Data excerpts
Segment Open

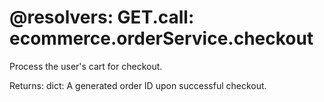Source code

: @resolvers:
    GET.call: ecommerce.orderService.checkout
===
Process the user's cart for checkout.

Returns:
    dict: A generated order ID upon successful checkout.
        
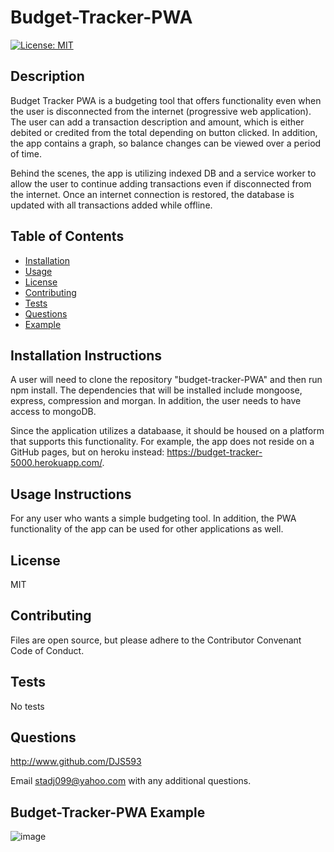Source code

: # **Budget-Tracker-PWA**
  [![License: MIT](https://img.shields.io/badge/License-MIT-yellow.svg)](https://opensource.org/licenses/MIT)

  ## Description 
  Budget Tracker PWA is a budgeting tool that offers functionality even when the user is disconnected from the internet (progressive web application).  The user can add a transaction description and amount, which is either debited or credited from the total depending on button clicked.  In addition, the app contains a graph, so balance changes can be viewed over a period of time.  

  Behind the scenes, the app is utilizing indexed DB and a service worker to allow the user to continue adding transactions even if disconnected from the internet.  Once an internet connection is restored, the database is updated with all transactions added while offline.  
  
  ## Table of Contents
  * [Installation](#installation)
  * [Usage](#usage)
  * [License](#license)
  * [Contributing](#contributing)
  * [Tests](#tests) 
  * [Questions](#questions)
  * [Example](#example)
  
  ## Installation Instructions <a name="installation"></a> 
  A user will need to clone the repository "budget-tracker-PWA" and then run npm install.  The dependencies that will be installed include mongoose, express, compression and morgan.  In addition, the user needs to have access to mongoDB.

  Since the application utilizes a databaase, it should be housed on a platform that supports this functionality.  For example, the app does not reside on a GitHub pages, but on heroku instead: https://budget-tracker-5000.herokuapp.com/.
  
  ## Usage Instructions <a name="usage"></a>
  For any user who wants a simple budgeting tool.  In addition, the PWA functionality of the app can be used for other applications as well.

  ## License <a name="license"></a>
  MIT
  
  ## Contributing <a name="contributing"></a>
  Files are open source, but please adhere to the Contributor Convenant Code of Conduct.
  
  ## Tests <a name="tests"></a>
  No tests

  ## Questions <a name="questions"></a>
  http://www.github.com/DJS593
  
  Email stadj099@yahoo.com with any additional questions. 
  
  ## Budget-Tracker-PWA Example<a name="example"></a>
  ![image](https://user-images.githubusercontent.com/61851131/87883771-7f9a2880-c9be-11ea-817e-a8e35c656c09.png)

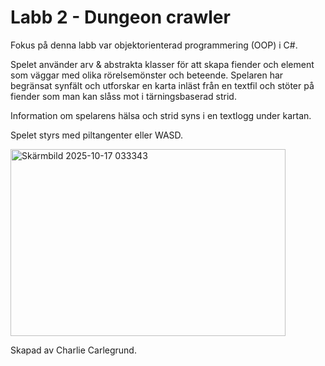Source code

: # Labb 2 - Dungeon crawler

Fokus på denna labb var objektorienterad programmering (OOP) i C#.

Spelet använder arv & abstrakta klasser för att skapa fiender och element som väggar med olika rörelsemönster och beteende.
Spelaren har begränsat synfält och utforskar en karta inläst från en textfil och stöter på fiender som man kan slåss mot i tärningsbaserad strid.

Information om spelarens hälsa och strid syns i en textlogg under kartan.

Spelet styrs med piltangenter eller WASD.


<img width="440" height="299" alt="Skärmbild 2025-10-17 033343" src="https://github.com/user-attachments/assets/8c601ce7-cf0d-4327-b3bd-d18bfd6ccc81" />





Skapad av Charlie Carlegrund.
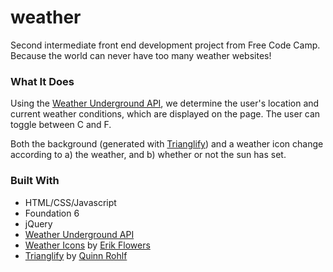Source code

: # weather

Second intermediate front end development project from Free Code Camp. Because the world can never have too many weather websites!

### What It Does
Using the [Weather Underground API](https://www.wunderground.com/weather/api/), we determine the user's location and current weather conditions, which are displayed on the page. The user can toggle between C and F. 

Both the background (generated with [Trianglify](https://github.com/qrohlf/Trianglify)) and a weather icon change according to a) the weather, and b) whether or not the sun has set.  

### Built With
* HTML/CSS/Javascript
* Foundation 6
* jQuery
* [Weather Underground API](https://www.wunderground.com/weather/api/)
* [Weather Icons](https://github.com/erikflowers/weather-icons/) by [Erik Flowers](https://github.com/erikflowers)
* [Trianglify](https://github.com/qrohlf/Trianglify) by [Quinn Rohlf](https://github.com/qrohlf)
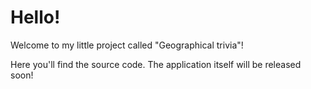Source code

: # Hello!
Welcome to my little project called "Geographical trivia"!

Here you'll find the source code. The application itself  will be released soon!
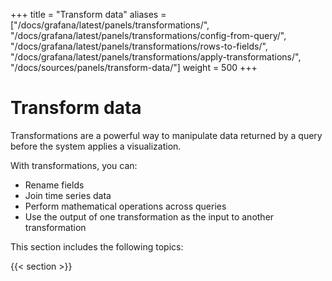 +++
title = "Transform data"
aliases = ["/docs/grafana/latest/panels/transformations/", "/docs/grafana/latest/panels/transformations/config-from-query/", "/docs/grafana/latest/panels/transformations/rows-to-fields/", "/docs/grafana/latest/panels/transformations/apply-transformations/", "/docs/sources/panels/transform-data/"]
weight = 500
+++

# Transform data

Transformations are a powerful way to manipulate data returned by a query before the system applies a visualization.

With transformations, you can:

- Rename fields
- Join time series data
- Perform mathematical operations across queries
- Use the output of one transformation as the input to another transformation

This section includes the following topics:

{{< section >}}
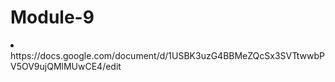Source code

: # Module-9
<li> https://docs.google.com/document/d/1USBK3uzG4BBMeZQcSx3SVTtwwbPV5OV9ujQMlMUwCE4/edit
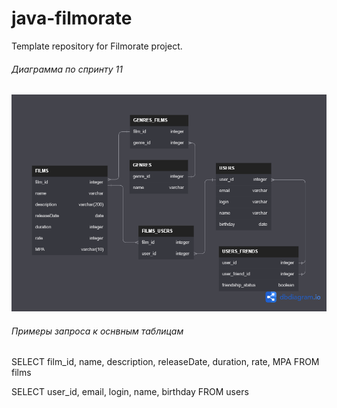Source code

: # java-filmorate
Template repository for Filmorate project.

###### Диаграмма по спринту 11
![diagram](/diagram.png)

###### Примеры запроса к оснвным таблицам
SELECT 
      film_id,
      name,
      description,
      releaseDate,
      duration,
      rate,
      MPA
FROM films

SELECT 
      user_id,
      email,
      login,
      name,
      birthday
FROM users
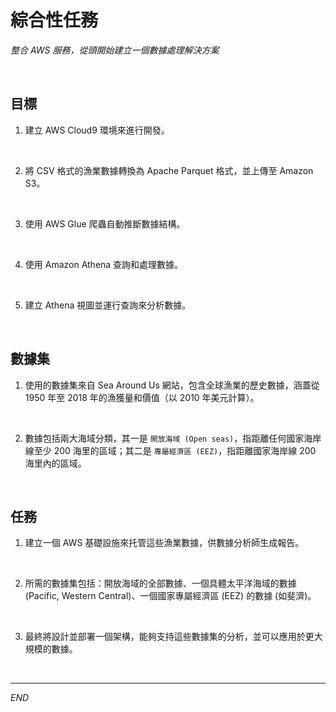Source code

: # 綜合性任務

_整合 AWS 服務，從頭開始建立一個數據處理解決方案_

<br>

## 目標

1. 建立 AWS Cloud9 環境來進行開發。

<br>

2. 將 CSV 格式的漁業數據轉換為 Apache Parquet 格式，並上傳至 Amazon S3。

<br>

3. 使用 AWS Glue 爬蟲自動推斷數據結構。

<br>

4. 使用 Amazon Athena 查詢和處理數據。

<br>

5. 建立 Athena 視圖並運行查詢來分析數據。

<br>

## 數據集

1. 使用的數據集來自 Sea Around Us 網站，包含全球漁業的歷史數據，涵蓋從 1950 年至 2018 年的漁獲量和價值（以 2010 年美元計算）。

<br>

2. 數據包括兩大海域分類，其一是 `開放海域 (Open seas)`，指距離任何國家海岸線至少 200 海里的區域；其二是 `專屬經濟區 (EEZ)`，指距離國家海岸線 200 海里內的區域。

<br>

## 任務

1. 建立一個 AWS 基礎設施來托管這些漁業數據，供數據分析師生成報告。

<br>

2. 所需的數據集包括：開放海域的全部數據、一個具體太平洋海域的數據 (Pacific, Western Central)、一個國家專屬經濟區 (EEZ) 的數據 (如斐濟)。

<br>

3. 最終將設計並部署一個架構，能夠支持這些數據集的分析，並可以應用於更大規模的數據。

<br>

___

_END_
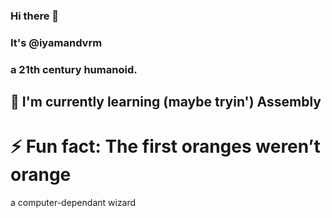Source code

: ### Hi there 👋 
### It's @iyamandvrm
### a 21th century humanoid.



## 🌱 I'm currently learning (maybe tryin') Assembly

# ⚡ Fun fact: The first oranges weren’t orange

a computer-dependant wizard
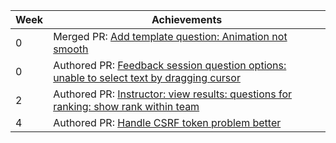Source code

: Week | Achievements
---- | ------------
0 | Merged PR: [Add template question: Animation not smooth](https://github.com/TEAMMATES/teammates/pull/10889)
0 | Authored PR: [Feedback session question options: unable to select text by dragging cursor](https://github.com/TEAMMATES/teammates/pull/10890)
2 | Authored PR: [Instructor: view results: questions for ranking: show rank within team](https://github.com/t-cheepeng/teammates/pull/29)
4 | Authored PR: [Handle CSRF token problem better](https://github.com/TEAMMATES/teammates/pull/10951)
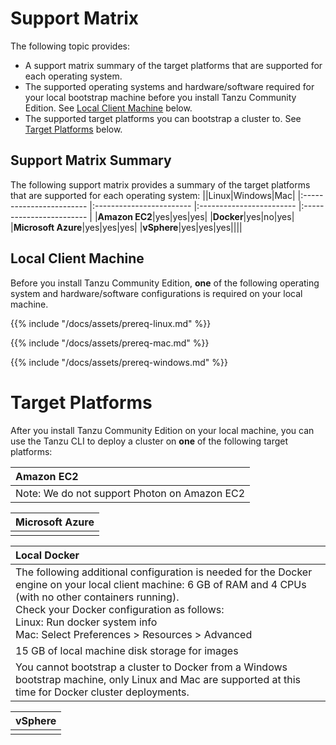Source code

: # Support Matrix
The following topic provides:
- A support matrix summary of the target platforms that are supported for each operating system.
- The supported operating systems and hardware/software required for your local bootstrap machine before you install Tanzu Community Edition. See [Local Client Machine](support-matrix/#local-client-machine) below.
- The supported target platforms you can bootstrap a cluster to. See [Target Platforms](support-matrix/#target-platforms) below.

## Support Matrix Summary

The following support matrix provides a summary of the target platforms that are supported for each operating system:
||Linux|Windows|Mac|
|:------------------------ |:------------------------ |:------------------------ |:------------------------ |
|**Amazon EC2**|yes|yes|yes|
|**Docker**|yes|no|yes|
|**Microsoft Azure**|yes|yes|yes|
|**vSphere**|yes|yes|yes||||

## Local Client Machine

Before you install Tanzu Community Edition, **one** of the following operating system and hardware/software configurations is required on your local machine.

{{% include "/docs/assets/prereq-linux.md" %}}

{{% include "/docs/assets/prereq-mac.md" %}}

{{% include "/docs/assets/prereq-windows.md" %}}




# Target Platforms

After you install Tanzu Community Edition on your local machine, you can use the Tanzu CLI to deploy a cluster on **one** of the following target platforms:


|Amazon EC2  |
|:------------------------ |
|Note: We do not support Photon on Amazon EC2|

|Microsoft Azure  |
|:------------------------ |
||

|Local Docker  |
|:------------------------|
|The following additional configuration is needed for the Docker engine on your local client machine: 6 GB of RAM and 4 CPUs (with no other containers running).<br> Check your Docker configuration as follows:<br>Linux: Run docker system info<br> Mac: Select Preferences > Resources > Advanced|
|15 GB of local machine disk storage for images |
|You cannot bootstrap a cluster to Docker from a Windows bootstrap machine, only Linux and Mac are supported at this time for Docker cluster deployments.|



|vSphere |
|:------------------------ |
||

Segment Closed

Activity — Both the line above containing "dict: A generated" and the line containing "## Contributing <a" belong in the copy, along with every line between them; print these exactly and omit the pictures.

Expected output —
    dict: A generated order ID upon successful checkout.
        
Source code

: # **Budget-Tracker-PWA**
  [![License: MIT](https://img.shields.io/badge/License-MIT-yellow.svg)](https://opensource.org/licenses/MIT)

  ## Description 
  Budget Tracker PWA is a budgeting tool that offers functionality even when the user is disconnected from the internet (progressive web application).  The user can add a transaction description and amount, which is either debited or credited from the total depending on button clicked.  In addition, the app contains a graph, so balance changes can be viewed over a period of time.  

  Behind the scenes, the app is utilizing indexed DB and a service worker to allow the user to continue adding transactions even if disconnected from the internet.  Once an internet connection is restored, the database is updated with all transactions added while offline.  
  
  ## Table of Contents
  * [Installation](#installation)
  * [Usage](#usage)
  * [License](#license)
  * [Contributing](#contributing)
  * [Tests](#tests) 
  * [Questions](#questions)
  * [Example](#example)
  
  ## Installation Instructions <a name="installation"></a> 
  A user will need to clone the repository "budget-tracker-PWA" and then run npm install.  The dependencies that will be installed include mongoose, express, compression and morgan.  In addition, the user needs to have access to mongoDB.

  Since the application utilizes a databaase, it should be housed on a platform that supports this functionality.  For example, the app does not reside on a GitHub pages, but on heroku instead: https://budget-tracker-5000.herokuapp.com/.
  
  ## Usage Instructions <a name="usage"></a>
  For any user who wants a simple budgeting tool.  In addition, the PWA functionality of the app can be used for other applications as well.

  ## License <a name="license"></a>
  MIT
  
  ## Contributing <a name="contributing"></a>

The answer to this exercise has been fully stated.